Central Banking was bound to failure because it centralizes risk and moral hazard, up to the point (we are currently at) where the failure of ONE Central Bank will take down the ENTIRE Financial System… These clueless Central Planners have reduced the Global Financial System to Central Bank price discovery points, having printed clouds of “money” funding unproductive ventures and distorting price discovery to such absurd levels, that the collapse of less than two hundred Central Banks obliterates the price discovery mechanism of the Global Financial System! Blockchain technology distributes and decentralizes risk, by giving a value free platform allowing free competition for whomever wants to compete in that space, and so if one exchange fails (except for the unlucky few who stored their gold at the wrong exchange), then who cares? Even if there were a calamity (as is about to befall us) where two hundred exchanges (banks) collapsed simultaneously on the blockchain, would the other hundreds, or thousands, or tens of thousands of exchanges be affected? The answer is clearly, no… The blockchain as a decentralized asset ledger replaces banking with a trustless asset transfer system, thus distributing and decentralizing all risk from the centre to the periphery of the network, its billions of potential users… This is what anti-fragility and price discovery really looks like!

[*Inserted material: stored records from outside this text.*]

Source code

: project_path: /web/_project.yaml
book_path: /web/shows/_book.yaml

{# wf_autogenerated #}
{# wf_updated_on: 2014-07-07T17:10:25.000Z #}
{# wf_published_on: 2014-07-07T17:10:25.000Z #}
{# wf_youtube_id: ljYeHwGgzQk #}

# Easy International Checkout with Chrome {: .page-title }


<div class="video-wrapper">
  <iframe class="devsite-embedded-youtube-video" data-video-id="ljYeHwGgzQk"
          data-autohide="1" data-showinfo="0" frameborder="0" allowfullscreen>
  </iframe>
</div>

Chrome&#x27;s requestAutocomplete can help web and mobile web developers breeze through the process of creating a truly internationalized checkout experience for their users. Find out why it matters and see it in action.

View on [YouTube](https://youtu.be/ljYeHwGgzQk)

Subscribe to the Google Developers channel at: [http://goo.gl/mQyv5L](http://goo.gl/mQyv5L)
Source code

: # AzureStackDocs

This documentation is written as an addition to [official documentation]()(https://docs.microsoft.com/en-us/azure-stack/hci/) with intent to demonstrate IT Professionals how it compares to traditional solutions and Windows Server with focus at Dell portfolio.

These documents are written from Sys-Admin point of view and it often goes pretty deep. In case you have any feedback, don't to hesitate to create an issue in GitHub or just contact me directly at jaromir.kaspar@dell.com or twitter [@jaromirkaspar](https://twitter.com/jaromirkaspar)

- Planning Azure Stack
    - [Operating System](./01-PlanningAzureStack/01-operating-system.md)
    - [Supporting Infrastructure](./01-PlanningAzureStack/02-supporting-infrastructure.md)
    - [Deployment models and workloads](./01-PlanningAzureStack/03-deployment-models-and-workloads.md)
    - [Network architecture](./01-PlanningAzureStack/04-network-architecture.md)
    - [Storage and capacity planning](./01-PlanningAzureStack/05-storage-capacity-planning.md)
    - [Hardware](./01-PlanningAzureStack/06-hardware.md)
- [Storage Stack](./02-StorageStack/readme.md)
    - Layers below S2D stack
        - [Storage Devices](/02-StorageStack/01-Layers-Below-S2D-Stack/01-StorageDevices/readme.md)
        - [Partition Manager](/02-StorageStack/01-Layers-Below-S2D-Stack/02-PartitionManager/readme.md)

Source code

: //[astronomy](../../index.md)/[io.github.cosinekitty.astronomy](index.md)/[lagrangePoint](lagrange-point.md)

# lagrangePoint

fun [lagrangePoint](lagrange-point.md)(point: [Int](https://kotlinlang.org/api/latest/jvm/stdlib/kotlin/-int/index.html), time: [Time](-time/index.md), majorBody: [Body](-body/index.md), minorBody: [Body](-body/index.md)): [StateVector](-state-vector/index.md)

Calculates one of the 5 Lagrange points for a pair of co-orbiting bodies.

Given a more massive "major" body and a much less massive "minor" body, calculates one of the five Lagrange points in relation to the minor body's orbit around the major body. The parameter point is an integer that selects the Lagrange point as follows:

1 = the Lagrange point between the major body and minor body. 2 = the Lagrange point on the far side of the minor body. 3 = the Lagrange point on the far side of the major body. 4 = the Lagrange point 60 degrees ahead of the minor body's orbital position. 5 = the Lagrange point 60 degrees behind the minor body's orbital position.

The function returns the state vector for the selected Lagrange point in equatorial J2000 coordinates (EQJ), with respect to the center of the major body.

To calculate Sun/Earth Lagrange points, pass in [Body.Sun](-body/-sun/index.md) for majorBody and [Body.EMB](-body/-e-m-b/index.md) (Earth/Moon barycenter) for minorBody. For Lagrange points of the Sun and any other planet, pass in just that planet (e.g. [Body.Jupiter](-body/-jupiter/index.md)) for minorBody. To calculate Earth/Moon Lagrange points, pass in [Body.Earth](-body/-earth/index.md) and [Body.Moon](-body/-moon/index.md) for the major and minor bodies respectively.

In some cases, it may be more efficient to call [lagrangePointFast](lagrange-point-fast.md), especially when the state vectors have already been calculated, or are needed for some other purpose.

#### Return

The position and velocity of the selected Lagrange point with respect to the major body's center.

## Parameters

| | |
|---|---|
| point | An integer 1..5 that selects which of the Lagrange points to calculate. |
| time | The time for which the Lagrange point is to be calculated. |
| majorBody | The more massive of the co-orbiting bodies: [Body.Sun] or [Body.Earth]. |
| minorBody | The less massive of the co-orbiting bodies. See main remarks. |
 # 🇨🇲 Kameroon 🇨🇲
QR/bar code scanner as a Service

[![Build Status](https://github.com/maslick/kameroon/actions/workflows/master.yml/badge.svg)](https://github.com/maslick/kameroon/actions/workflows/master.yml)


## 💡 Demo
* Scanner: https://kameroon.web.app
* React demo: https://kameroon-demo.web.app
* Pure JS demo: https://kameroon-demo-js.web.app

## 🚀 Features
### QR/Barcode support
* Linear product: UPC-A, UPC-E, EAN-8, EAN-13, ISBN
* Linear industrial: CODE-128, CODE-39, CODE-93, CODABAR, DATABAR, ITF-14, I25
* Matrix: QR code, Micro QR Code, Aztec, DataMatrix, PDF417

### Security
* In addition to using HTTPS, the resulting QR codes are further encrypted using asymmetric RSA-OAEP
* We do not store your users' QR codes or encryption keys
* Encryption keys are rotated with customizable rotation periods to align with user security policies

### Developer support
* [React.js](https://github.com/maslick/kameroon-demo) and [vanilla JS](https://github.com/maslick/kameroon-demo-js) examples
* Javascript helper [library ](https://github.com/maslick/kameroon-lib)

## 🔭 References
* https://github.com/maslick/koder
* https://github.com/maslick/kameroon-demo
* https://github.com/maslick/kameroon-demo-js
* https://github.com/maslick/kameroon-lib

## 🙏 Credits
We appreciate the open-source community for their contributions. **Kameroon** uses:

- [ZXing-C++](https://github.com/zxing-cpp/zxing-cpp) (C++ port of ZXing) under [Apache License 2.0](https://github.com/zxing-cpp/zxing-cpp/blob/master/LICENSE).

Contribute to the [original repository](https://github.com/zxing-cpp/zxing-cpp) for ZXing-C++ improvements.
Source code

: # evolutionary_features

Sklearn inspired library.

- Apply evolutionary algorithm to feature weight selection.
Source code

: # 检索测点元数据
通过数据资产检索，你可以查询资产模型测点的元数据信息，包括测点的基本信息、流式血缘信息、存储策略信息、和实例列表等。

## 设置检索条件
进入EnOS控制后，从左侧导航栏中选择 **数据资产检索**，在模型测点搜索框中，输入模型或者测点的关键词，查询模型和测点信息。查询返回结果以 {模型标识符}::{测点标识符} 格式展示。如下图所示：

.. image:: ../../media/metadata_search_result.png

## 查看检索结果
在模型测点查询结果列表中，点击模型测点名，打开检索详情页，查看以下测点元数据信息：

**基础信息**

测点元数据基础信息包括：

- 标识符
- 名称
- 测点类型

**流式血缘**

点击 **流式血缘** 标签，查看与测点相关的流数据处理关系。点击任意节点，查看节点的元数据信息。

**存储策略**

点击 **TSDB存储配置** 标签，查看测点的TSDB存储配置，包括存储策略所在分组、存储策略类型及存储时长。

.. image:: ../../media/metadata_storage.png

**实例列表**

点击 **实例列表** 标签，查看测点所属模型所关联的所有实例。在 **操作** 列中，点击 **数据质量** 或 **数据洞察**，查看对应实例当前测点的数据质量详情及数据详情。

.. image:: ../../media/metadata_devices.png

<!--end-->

As I described in a previous post, the decentralization trend that began with the internet decentralizing information exchange first, leading to online commerce and decentralization of trade, would eventually inevitably lead to the decentralization of currency and financial system… While Centralization of Banking and Government will naturally lead to the centralization of industries and industry in fewer and fewer hands and in bigger and bigger behemoths, centralization can only take you to a certain point, this point being that the Federal Reserve and Petrodollar World Reserve Currency Status is the only “price discovery” point left in a world where too big to fail will inevitably lead to total fail… A decentralized financial system (Gold and Bitcoin in tandem) naturally leads to the decentralization of industries and industry in general, as the Elites cannot control, regulate, rig, pillage and consolidate power and wealth by distorting the free market into a fragmented, atomized, miserable socialist “nirvana”This will apply to the Gold Industry like any other industry… Exchanges will become more localized, mining and resources exploration will become more localized, and minting, storage, and everything else will become more localized… As Central Banking centralizes (and distorts) price discovery, the blockchain decentralizes (and distributes) price discovery, leading to efficient and sustainable capital allocation

Bitcoin Is The New Banking – A Simple Analogy

To reduce and clarify further, go back to the Origin of Banking… A bank originated as a storage facility for precious metals in exchange for a paper claim upon them, paper money… A pound note for example, was a paper claim upon a pound of Sterling silver, a five pound note a paper claim upon five pounds of Sterling silver, and so on… As time went by, these paper tickets were exchanged directly in the market as exchanging them directly for goods and services was more convenient than taking your paper claim to the bank to get your silver in order to exchange; in effect paper money was a derivative layer that superseded the exchange of the underlying physical… Now stop here, before we get into the financial crime of Fractional Reserve BankingAs long as the banker only issues as many paper tickets (currency) as there are precious metals stored in the vaults to back it (money), then gold and paper exchange at 1:1, in other words the paper money conserves the full purchasing power of the underlying physical (and very scarce) metals… As long as the bankers didn’t print more paper tickets (the financial crime of Fractional Reserve Banking otherwise known as counterfeiting), paper money made for a more efficient financial system than physical precious metals… Now just flip this more convenient paper currency, into a more convenient digital currency, Bitcoin… Now handcuff the banker and sabotage his printing press, making him unable to print more currency than he has money (gold) to back it, which is the mathematical and cryptographic nature of the blockchain… You have a virtually scarce digital currency running on an underlying scarce money (gold) exchanging at a certain ratio, but maintaining the purchasing power of both… Now remove the banker from the equation completely, because with blockchain technology you don’t need banks, it is designed to run without any need for centralized clearing houses… The monumental invention of Satoshi Nakamoto is really to eliminate human weakness in asset ownership and transfer… The biggest weakness of Banking is the human element and betrayals of trust and fraud that hurt ordinary hardworking people… Bitcoin doesn’t use bankers, it uses mathematics, cryptography and predictable and self correcting algorithms… It cannot be printed and it cannot be controlled for nefarious purposes… It works as an independent and incorruptible electronic ledger, that doesn’t require human control, thank God!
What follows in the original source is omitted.